◆ How to complete this task: Transcribe the entries below exactly from their first line through the line containing "- Ensure log", and let no picture into the copy.

Content starts

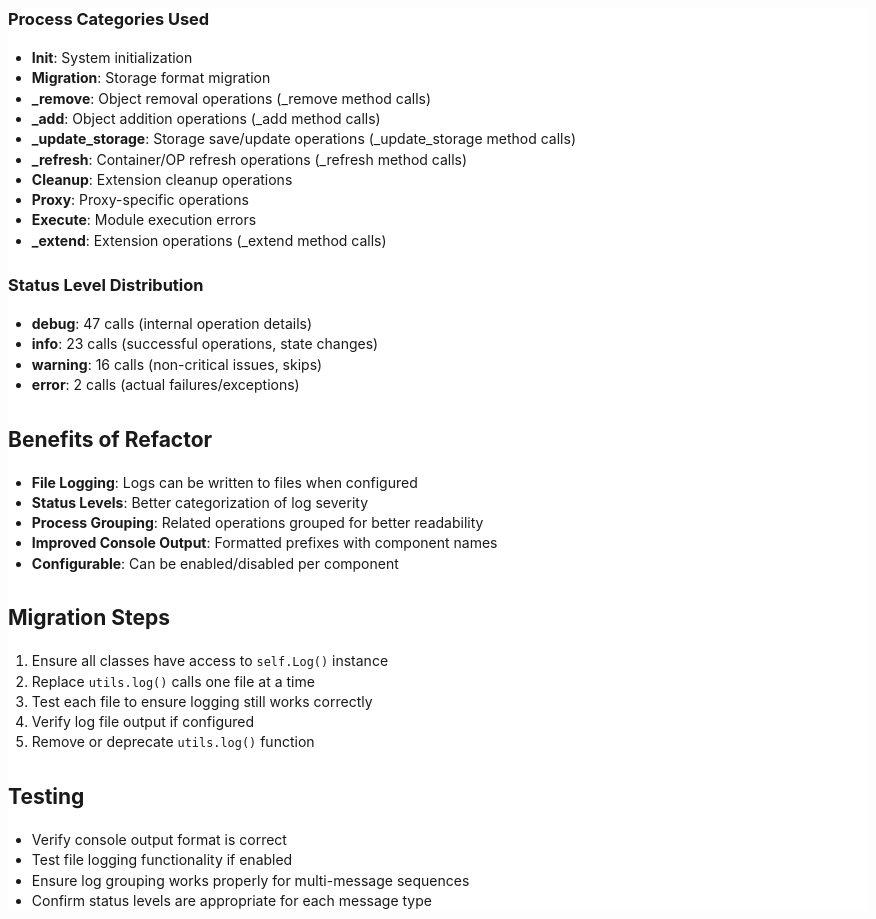 ### Process Categories Used
- **Init**: System initialization
- **Migration**: Storage format migration
- **_remove**: Object removal operations (_remove method calls)
- **_add**: Object addition operations (_add method calls)
- **_update_storage**: Storage save/update operations (_update_storage method calls)
- **_refresh**: Container/OP refresh operations (_refresh method calls)
- **Cleanup**: Extension cleanup operations
- **Proxy**: Proxy-specific operations
- **Execute**: Module execution errors
- **_extend**: Extension operations (_extend method calls)

### Status Level Distribution
- **debug**: 47 calls (internal operation details)
- **info**: 23 calls (successful operations, state changes)
- **warning**: 16 calls (non-critical issues, skips)
- **error**: 2 calls (actual failures/exceptions)

## Benefits of Refactor
- **File Logging**: Logs can be written to files when configured
- **Status Levels**: Better categorization of log severity
- **Process Grouping**: Related operations grouped for better readability
- **Improved Console Output**: Formatted prefixes with component names
- **Configurable**: Can be enabled/disabled per component

## Migration Steps
1. Ensure all classes have access to `self.Log()` instance
2. Replace `utils.log()` calls one file at a time
3. Test each file to ensure logging still works correctly
4. Verify log file output if configured
5. Remove or deprecate `utils.log()` function

## Testing
- Verify console output format is correct
- Test file logging functionality if enabled
- Ensure log grouping works properly for multi-message sequences
- Confirm status levels are appropriate for each message type
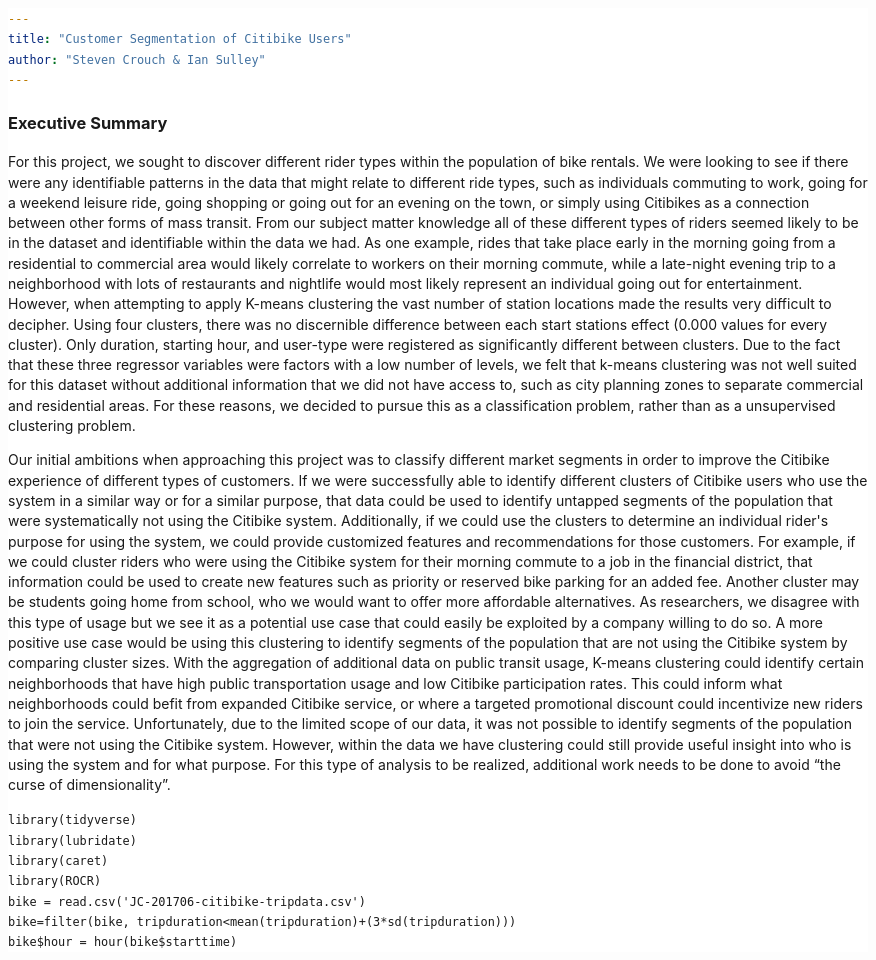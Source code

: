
 ```yaml
---
title: "Customer Segmentation of Citibike Users"
author: "Steven Crouch & Ian Sulley"
---
```


### Executive Summary
For this project, we sought to discover different rider types within the population of bike rentals. We were looking to see if there were any identifiable patterns in the data that might relate to different ride types, such as individuals commuting to work, going for a weekend leisure ride, going shopping or going out for an evening on the town, or simply using Citibikes as a connection between other forms of mass transit. From our subject matter knowledge all of these different types of riders seemed likely to be in the dataset and identifiable within the data we had. As one example, rides that take place early in the morning going from a residential to commercial area would likely correlate to workers on their morning commute, while a late-night evening trip to a neighborhood with lots of restaurants and nightlife would most likely represent an individual going out for entertainment. However, when attempting to apply K-means clustering the vast number of station locations made the results very difficult to decipher. Using four clusters, there was no discernible difference between each start stations effect (0.000 values for every cluster). Only duration, starting hour, and user-type were registered as significantly different between clusters. Due to the fact that these three regressor variables were factors with a low number of levels, we felt that k-means clustering was not well suited for this dataset without additional information that we did not have access to, such as city planning zones to separate commercial and residential areas. For these reasons, we decided to pursue this as a classification problem, rather than as a unsupervised clustering problem.

Our initial ambitions when approaching this project was to classify different market segments in order to improve the Citibike experience of different types of customers. If we were successfully able to identify different clusters of Citibike users who use the system in a similar way or for a similar purpose, that data could be used to identify untapped segments of the population that were systematically not using the Citibike system. Additionally, if we could use the clusters to determine an individual rider's purpose for using the system, we could provide customized features and recommendations for those customers. For example, if we could cluster riders who were using the Citibike system for their morning commute to a job in the financial district, that information could be used to create new features such as priority or reserved bike parking for an added fee. Another cluster may be students going home from school, who we would want to offer more affordable alternatives. As researchers, we disagree with this type of usage but we see it as a potential use case that could easily be exploited by a company willing to do so. A more positive use case would be using this clustering to identify segments of the population that are not using the Citibike system by comparing cluster sizes. With the aggregation of additional data on public transit usage, K-means clustering could identify certain neighborhoods that have high public transportation usage and low Citibike participation rates. This could inform what neighborhoods could befit from expanded Citibike service, or where a targeted promotional discount could incentivize new riders to join the service. Unfortunately, due to the limited scope of our data, it was not possible to identify segments of the population that were not using the Citibike system. However, within the data we have clustering could still provide useful insight into who is using the system and for what purpose. For this type of analysis to be realized, additional work needs to be done to avoid “the curse of dimensionality”.

```{r}
library(tidyverse)
library(lubridate)
library(caret)
library(ROCR)
bike = read.csv('JC-201706-citibike-tripdata.csv')
bike=filter(bike, tripduration<mean(tripduration)+(3*sd(tripduration)))
bike$hour = hour(bike$starttime)
```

Content ends

◆ Written response:
 ### Process Categories Used
- **Init**: System initialization
- **Migration**: Storage format migration
- **_remove**: Object removal operations (_remove method calls)
- **_add**: Object addition operations (_add method calls)
- **_update_storage**: Storage save/update operations (_update_storage method calls)
- **_refresh**: Container/OP refresh operations (_refresh method calls)
- **Cleanup**: Extension cleanup operations
- **Proxy**: Proxy-specific operations
- **Execute**: Module execution errors
- **_extend**: Extension operations (_extend method calls)

### Status Level Distribution
- **debug**: 47 calls (internal operation details)
- **info**: 23 calls (successful operations, state changes)
- **warning**: 16 calls (non-critical issues, skips)
- **error**: 2 calls (actual failures/exceptions)

## Benefits of Refactor
- **File Logging**: Logs can be written to files when configured
- **Status Levels**: Better categorization of log severity
- **Process Grouping**: Related operations grouped for better readability
- **Improved Console Output**: Formatted prefixes with component names
- **Configurable**: Can be enabled/disabled per component

## Migration Steps
1. Ensure all classes have access to `self.Log()` instance
2. Replace `utils.log()` calls one file at a time
3. Test each file to ensure logging still works correctly
4. Verify log file output if configured
5. Remove or deprecate `utils.log()` function

## Testing
- Verify console output format is correct
- Test file logging functionality if enabled
- Ensure log grouping works properly for multi-message sequences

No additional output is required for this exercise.